By Elizabeth Winkler 

Does a boys-club culture where women struggled with pay inequity, inappropriate behavior, and poor representation in the company's top ranks make Nike a more valuable company?

Will women, who have powered the company's growth in recent years, buy more Nike gear after hearing these revelations? Stock investors seem to think so.

Nike shares rose 10% from their low last week after The Wall Street Journal reported about Nike's culture. Shares kept rising after a memo surfaced from the company's top human-resources executive saying Nike "has failed to gain traction" in hiring and promoting women and minorities. The stock fell 3% in Friday's big selloff.

Nike, a brand built on empowerment and inclusion, has focused some of its most high-profile campaigns specifically on empowering women and girls -- from its 1995 ad "If You Let Me Play" to last year's "Equality" campaign. Now it looks increasingly like Nike has broken its promise.

Nike's troubles started last month, when two top executives resigned after an internal review sparked by the concerns of women. That and the subsequent revelations about the company's culture may make consumers, especially women, rethink their allegiance to Nike, says Trevor Wade, Global Marketing Director at Landor, a brand-consulting firm.

This is important because Nike is the No. 1 sports brand for women and girls globally. Last year Nike's women's business brought in over $6.6 billion in revenue, and it has been growing at a faster rate than the company overall -- about 12% a year since 2013.

If sales to women flag, the company will struggle to meet the targets it has set, especially in its domestic business. Yet as Ms. Wade points out, "there is no shortage of athletic brands to choose from, especially when it comes to women-focused brands like Athleta, Lululemon, Lucy, Lorna Jane, Fabletics, and Title Nine."

Meanwhile, rival Adidas is growing faster than Nike, especially in North America, where Nike's business has declined recently. Adidas's constant currency sales surged 27% in the region last year as the German sportswear group stole market share from Nike.

Nike's leaders clearly understand the risks they face: They have acknowledged the company's shortcomings and appear to be taking steps to address them. That response may keep consumers from drifting away. And it's worth remembering that much of Nike's genius lies in its marketing. If it can tell the right story about the brand's desire to do better by women, consumers may be willing to forgive.

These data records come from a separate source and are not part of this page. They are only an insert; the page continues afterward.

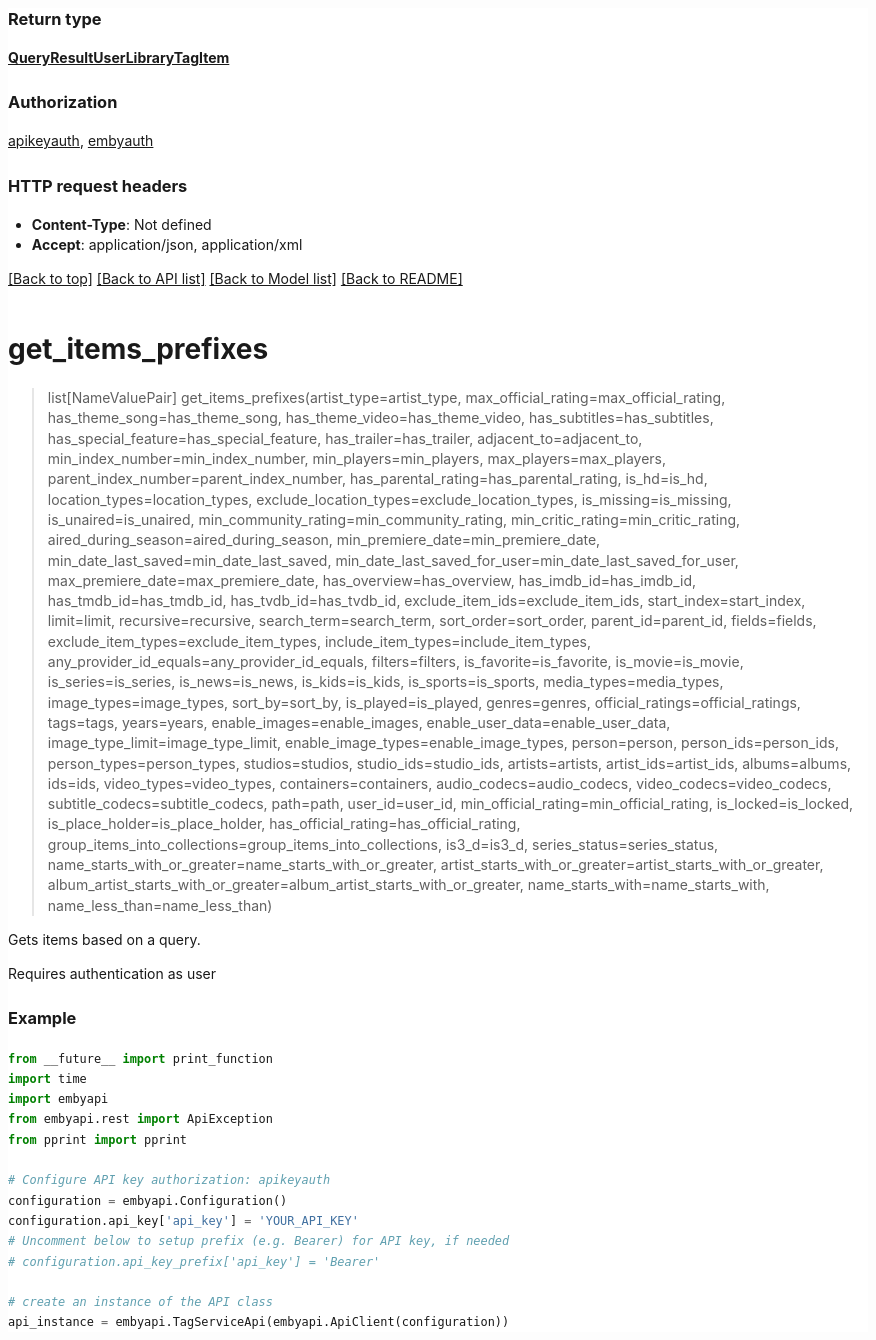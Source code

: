 ### Return type

[**QueryResultUserLibraryTagItem**](QueryResultUserLibraryTagItem.md)

### Authorization

[apikeyauth](../README.md#apikeyauth), [embyauth](../README.md#embyauth)

### HTTP request headers

 - **Content-Type**: Not defined
 - **Accept**: application/json, application/xml

[[Back to top]](#) [[Back to API list]](../README.md#documentation-for-api-endpoints) [[Back to Model list]](../README.md#documentation-for-models) [[Back to README]](../README.md)

# **get_items_prefixes**
> list[NameValuePair] get_items_prefixes(artist_type=artist_type, max_official_rating=max_official_rating, has_theme_song=has_theme_song, has_theme_video=has_theme_video, has_subtitles=has_subtitles, has_special_feature=has_special_feature, has_trailer=has_trailer, adjacent_to=adjacent_to, min_index_number=min_index_number, min_players=min_players, max_players=max_players, parent_index_number=parent_index_number, has_parental_rating=has_parental_rating, is_hd=is_hd, location_types=location_types, exclude_location_types=exclude_location_types, is_missing=is_missing, is_unaired=is_unaired, min_community_rating=min_community_rating, min_critic_rating=min_critic_rating, aired_during_season=aired_during_season, min_premiere_date=min_premiere_date, min_date_last_saved=min_date_last_saved, min_date_last_saved_for_user=min_date_last_saved_for_user, max_premiere_date=max_premiere_date, has_overview=has_overview, has_imdb_id=has_imdb_id, has_tmdb_id=has_tmdb_id, has_tvdb_id=has_tvdb_id, exclude_item_ids=exclude_item_ids, start_index=start_index, limit=limit, recursive=recursive, search_term=search_term, sort_order=sort_order, parent_id=parent_id, fields=fields, exclude_item_types=exclude_item_types, include_item_types=include_item_types, any_provider_id_equals=any_provider_id_equals, filters=filters, is_favorite=is_favorite, is_movie=is_movie, is_series=is_series, is_news=is_news, is_kids=is_kids, is_sports=is_sports, media_types=media_types, image_types=image_types, sort_by=sort_by, is_played=is_played, genres=genres, official_ratings=official_ratings, tags=tags, years=years, enable_images=enable_images, enable_user_data=enable_user_data, image_type_limit=image_type_limit, enable_image_types=enable_image_types, person=person, person_ids=person_ids, person_types=person_types, studios=studios, studio_ids=studio_ids, artists=artists, artist_ids=artist_ids, albums=albums, ids=ids, video_types=video_types, containers=containers, audio_codecs=audio_codecs, video_codecs=video_codecs, subtitle_codecs=subtitle_codecs, path=path, user_id=user_id, min_official_rating=min_official_rating, is_locked=is_locked, is_place_holder=is_place_holder, has_official_rating=has_official_rating, group_items_into_collections=group_items_into_collections, is3_d=is3_d, series_status=series_status, name_starts_with_or_greater=name_starts_with_or_greater, artist_starts_with_or_greater=artist_starts_with_or_greater, album_artist_starts_with_or_greater=album_artist_starts_with_or_greater, name_starts_with=name_starts_with, name_less_than=name_less_than)

Gets items based on a query.

Requires authentication as user

### Example
```python
from __future__ import print_function
import time
import embyapi
from embyapi.rest import ApiException
from pprint import pprint

# Configure API key authorization: apikeyauth
configuration = embyapi.Configuration()
configuration.api_key['api_key'] = 'YOUR_API_KEY'
# Uncomment below to setup prefix (e.g. Bearer) for API key, if needed
# configuration.api_key_prefix['api_key'] = 'Bearer'

# create an instance of the API class
api_instance = embyapi.TagServiceApi(embyapi.ApiClient(configuration))
```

Investors, though, are acting as if the company has been forgiven already. Even if one in 10 women customers reaches for another brand for just a few months, Nike's earnings and its stock will take a hit. Nike is all about going faster, but in this case investors should take it slow.

Write to Elizabeth Winkler at elizabeth.winkler@wsj.com

 

(END) Dow Jones Newswires

April 07, 2018 10:44 ET (14:44 GMT)

Copyright (c) 2018 Dow Jones & Company, Inc.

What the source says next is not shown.